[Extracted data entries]
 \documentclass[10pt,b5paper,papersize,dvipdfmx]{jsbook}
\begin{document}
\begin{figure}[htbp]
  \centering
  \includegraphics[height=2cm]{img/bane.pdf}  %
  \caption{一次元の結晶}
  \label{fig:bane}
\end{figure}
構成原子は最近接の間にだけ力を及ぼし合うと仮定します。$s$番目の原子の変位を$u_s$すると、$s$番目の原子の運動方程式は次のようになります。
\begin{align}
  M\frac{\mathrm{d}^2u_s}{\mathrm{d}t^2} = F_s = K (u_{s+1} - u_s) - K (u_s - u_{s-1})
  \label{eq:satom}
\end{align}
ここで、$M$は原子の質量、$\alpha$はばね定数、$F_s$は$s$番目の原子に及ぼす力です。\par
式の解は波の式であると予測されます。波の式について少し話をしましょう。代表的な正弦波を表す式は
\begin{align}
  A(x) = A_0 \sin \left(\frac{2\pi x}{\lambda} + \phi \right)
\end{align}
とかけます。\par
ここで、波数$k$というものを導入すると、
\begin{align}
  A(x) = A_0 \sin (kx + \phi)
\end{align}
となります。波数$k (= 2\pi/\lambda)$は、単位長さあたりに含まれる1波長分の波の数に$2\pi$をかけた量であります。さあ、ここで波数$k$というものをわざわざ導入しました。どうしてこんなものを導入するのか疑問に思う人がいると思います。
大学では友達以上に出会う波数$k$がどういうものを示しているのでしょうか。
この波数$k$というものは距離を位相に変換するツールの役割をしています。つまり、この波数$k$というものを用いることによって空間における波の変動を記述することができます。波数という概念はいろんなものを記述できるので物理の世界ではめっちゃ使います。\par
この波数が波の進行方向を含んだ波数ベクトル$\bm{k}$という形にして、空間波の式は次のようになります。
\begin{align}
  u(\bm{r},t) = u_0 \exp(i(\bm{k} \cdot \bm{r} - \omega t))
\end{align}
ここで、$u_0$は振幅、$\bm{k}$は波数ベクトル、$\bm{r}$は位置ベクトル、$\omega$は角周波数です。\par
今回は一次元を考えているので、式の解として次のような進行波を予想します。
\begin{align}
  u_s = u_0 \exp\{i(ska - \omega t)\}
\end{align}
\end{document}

◆ WHAT IS REQUIRED: Your task is to copy every line of the entries that contains the string "lambda".

◆ TASK RESULT:
  A(x) = A_0 \sin \left(\frac{2\pi x}{\lambda} + \phi \right)
となります。波数$k (= 2\pi/\lambda)$は、単位長さあたりに含まれる1波長分の波の数に$2\pi$をかけた量であります。さあ、ここで波数$k$というものをわざわざ導入しました。どうしてこんなものを導入するのか疑問に思う人がいると思います。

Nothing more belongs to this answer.